▸ INSTRUCTIONS TO FOLLOW
Scan the listing below for lines with "présent" in them. Give their number and nothing more.
BEGIN
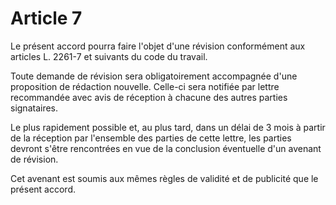 # Article 7

Le présent accord pourra faire l'objet d'une révision conformément aux articles L. 2261-7 et suivants du code du travail.

Toute demande de révision sera obligatoirement accompagnée d'une proposition de rédaction nouvelle. Celle-ci sera notifiée par lettre recommandée avec avis de réception à chacune des autres parties signataires.

Le plus rapidement possible et, au plus tard, dans un délai de 3 mois à partir de la réception par l'ensemble des parties de cette lettre, les parties devront s'être rencontrées en vue de la conclusion éventuelle d'un avenant de révision.

Cet avenant est soumis aux mêmes règles de validité et de publicité que le présent accord.

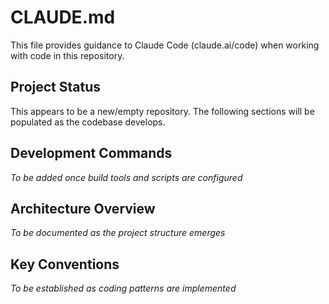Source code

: # CLAUDE.md

This file provides guidance to Claude Code (claude.ai/code) when working with code in this repository.

## Project Status

This appears to be a new/empty repository. The following sections will be populated as the codebase develops.

## Development Commands

*To be added once build tools and scripts are configured*

## Architecture Overview

*To be documented as the project structure emerges*

## Key Conventions

*To be established as coding patterns are implemented*
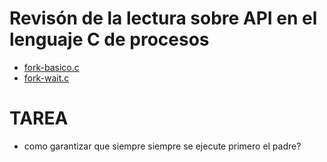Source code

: # Revisón de la lectura sobre API en el lenguaje C de procesos

* [fork-basico.c](fork-basico.c)
* [fork-wait.c](fork-wait.c)

# TAREA

* como garantizar que siempre siempre se ejecute primero el padre?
END
▸ EXERCISE OUTPUT
2